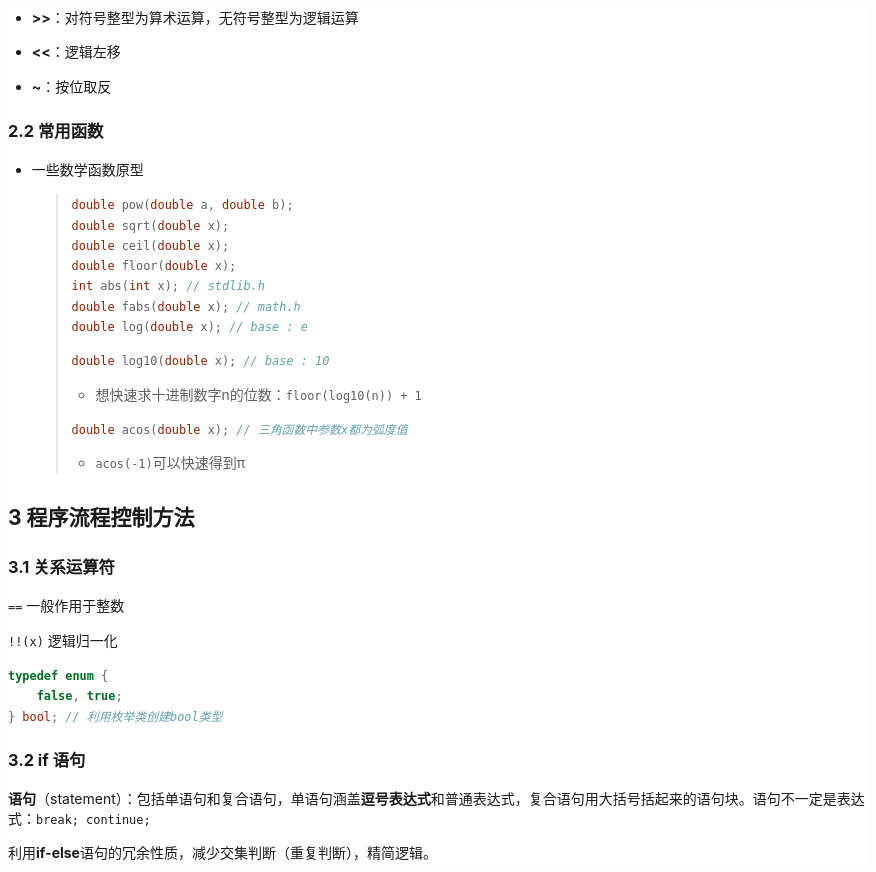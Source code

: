 * **\>>**：对符号整型为算术运算，无符号整型为逻辑运算

* **<<**：逻辑左移

* **~**：按位取反



### 2.2 常用函数

* 一些数学函数原型

  > ```c
  > double pow(double a, double b);
  > double sqrt(double x);
  > double ceil(double x);
  > double floor(double x);
  > int abs(int x); // stdlib.h
  > double fabs(double x); // math.h
  > double log(double x); // base : e
  > ```
  >
  > ```c
  > double log10(double x); // base : 10
  > ```
  >
  > * 想快速求十进制数字n的位数：`floor(log10(n)) + 1`
  >
  > ```c
  > double acos(double x); // 三角函数中参数x都为弧度值
  > ```
  >
  > * `acos(-1)`可以快速得到π



## 3 程序流程控制方法

### 3.1 关系运算符

`==` 一般作用于整数

`!!(x)` 逻辑归一化

```c
typedef enum {
    false, true;
} bool; // 利用枚举类创建bool类型
```



### 3.2 **if** 语句

**语句**（statement）：包括单语句和复合语句，单语句涵盖**逗号表达式**和普通表达式，复合语句用大括号括起来的语句块。语句不一定是表达式：`break; continue;`

利用**if-else**语句的冗余性质，减少交集判断（重复判断），精简逻辑。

#### WHAT NEEDS TO BE DONE:
Repeat the data word for word, excluding any image.

#### TASK RESULT:
Source code

: * **\>>**：对符号整型为算术运算，无符号整型为逻辑运算

* **<<**：逻辑左移

* **~**：按位取反



### 2.2 常用函数

* 一些数学函数原型

  > ```c
  > double pow(double a, double b);
  > double sqrt(double x);
  > double ceil(double x);
  > double floor(double x);
  > int abs(int x); // stdlib.h
  > double fabs(double x); // math.h
  > double log(double x); // base : e
  > ```
  >
  > ```c
  > double log10(double x); // base : 10
  > ```
  >
  > * 想快速求十进制数字n的位数：`floor(log10(n)) + 1`
  >
  > ```c
  > double acos(double x); // 三角函数中参数x都为弧度值
  > ```
  >
  > * `acos(-1)`可以快速得到π



## 3 程序流程控制方法

### 3.1 关系运算符

`==` 一般作用于整数

`!!(x)` 逻辑归一化

```c
typedef enum {
    false, true;
} bool; // 利用枚举类创建bool类型
```



### 3.2 **if** 语句

**语句**（statement）：包括单语句和复合语句，单语句涵盖**逗号表达式**和普通表达式，复合语句用大括号括起来的语句块。语句不一定是表达式：`break; continue;`

利用**if-else**语句的冗余性质，减少交集判断（重复判断），精简逻辑。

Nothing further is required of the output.